__DESCRIPTION OF THE TASK__:
Only the lines that hold "very" should be in the answer, each copied from the data below.

-----

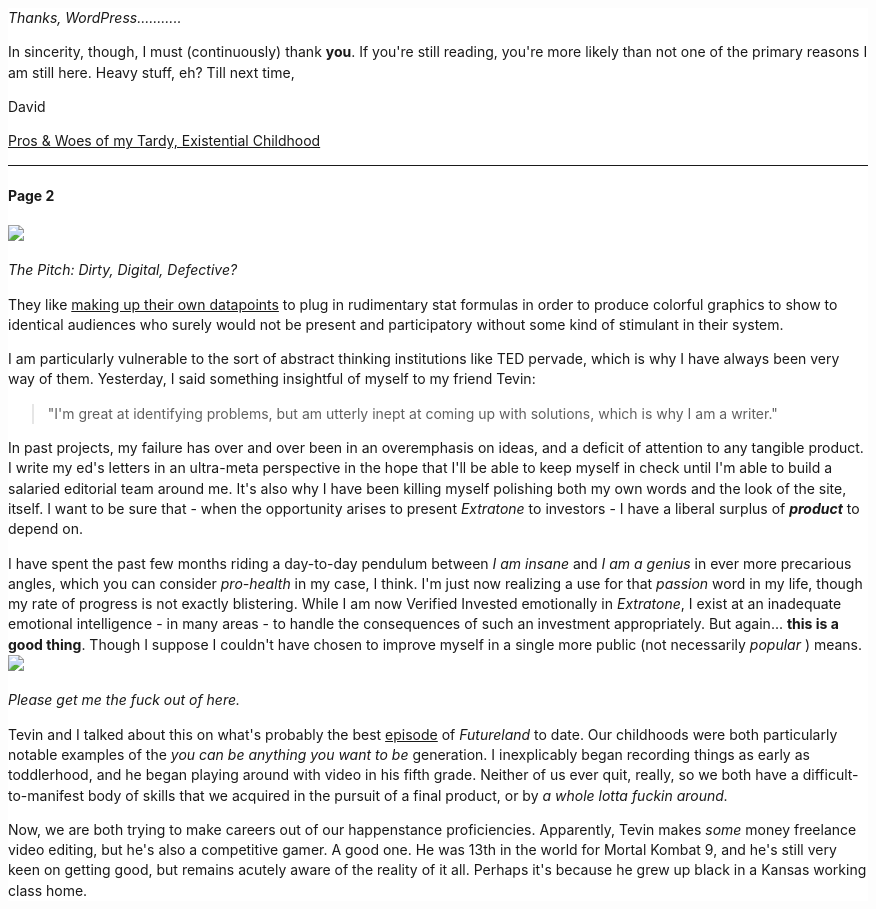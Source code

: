 *Thanks, WordPress...........*

In sincerity, though, I must (continuously) thank  **you**. If you're still reading, you're more likely than not one of the primary reasons I am still here.  Heavy stuff, eh? Till next time, 

David

[Pros & Woes of my Tardy, Existential Childhood](https://tinyletter.com/DavidBlue/letters/pros-woes-of-my-tardy-existential-toddlerhood)

- - - -

#### Page 2

![](&&&SFLOCALFILEPATH&&&73e0b47f-72ae-402b-8391-fe0dce5d020b.jpg)

*The Pitch: Dirty, Digital, Defective?*

They like [making up their own datapoints](https://youtu.be/bNpx7gpSqbY) to plug in rudimentary stat formulas in order to produce colorful graphics to show to identical audiences who surely would not be present and participatory without some kind of stimulant in their system.

I am particularly vulnerable to the sort of abstract thinking institutions like TED pervade, which is why I have always been very way of them. Yesterday, I said something insightful of myself to my friend Tevin:

> "I'm great at identifying problems, but am utterly inept at coming up with solutions, which is why I am a writer."  

In past projects, my failure has over and over been in an overemphasis on ideas, and a deficit of attention to any tangible product. I write my ed's letters in an ultra-meta perspective in the hope that I'll be able to keep myself in check until I'm able to build a salaried editorial team around me. It's also why I have been killing myself polishing both my own words and the look of the site, itself. I want to be sure that - when the opportunity arises to present *Extratone* to investors - I have a liberal surplus of ***product*** to depend on. 

I have spent the past few months riding a day-to-day pendulum between  *I am insane*  and  *I am a genius*  in ever more precarious angles, which you can consider *pro-health*  in my case, I think. I'm just now realizing a use for that  *passion*  word in my life, though my rate of progress is not exactly blistering. While I am now Verified Invested emotionally in  *Extratone*, I exist at an inadequate emotional intelligence - in many areas - to handle the consequences of such an investment appropriately. But again...  **this is a good thing**. Though I suppose I couldn't have chosen to improve myself in a single more public (not necessarily  *popular* ) means. 
![](&&&SFLOCALFILEPATH&&&aac83edb-8741-4d52-b385-578f4c8ed557.jpg)
  

*Please get me the fuck out of here.*

Tevin and I talked about this on what's probably the best [episode](http://extratone.com/futureland/hater) of  *Futureland*  to date. Our childhoods were both particularly notable examples of the  *you can be anything you want to be* generation. I inexplicably began recording things as early as toddlerhood, and he began playing around with video in his fifth grade. Neither of us ever quit, really, so we both have a difficult-to-manifest body of skills that we acquired in the pursuit of a final product, or by *a whole lotta fuckin around.* 

Now, we are both trying to make careers out of our happenstance proficiencies. Apparently, Tevin makes  *some*  money freelance video editing, but he's also a competitive gamer. A good one. He was 13th in the world for Mortal Kombat 9, and he's still very keen on getting good, but remains acutely aware of the reality of it all. Perhaps it's because he grew up black in a Kansas working class home.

-----

__RESULT__:
I am particularly vulnerable to the sort of abstract thinking institutions like TED pervade, which is why I have always been very way of them. Yesterday, I said something insightful of myself to my friend Tevin:
Now, we are both trying to make careers out of our happenstance proficiencies. Apparently, Tevin makes  *some*  money freelance video editing, but he's also a competitive gamer. A good one. He was 13th in the world for Mortal Kombat 9, and he's still very keen on getting good, but remains acutely aware of the reality of it all. Perhaps it's because he grew up black in a Kansas working class home.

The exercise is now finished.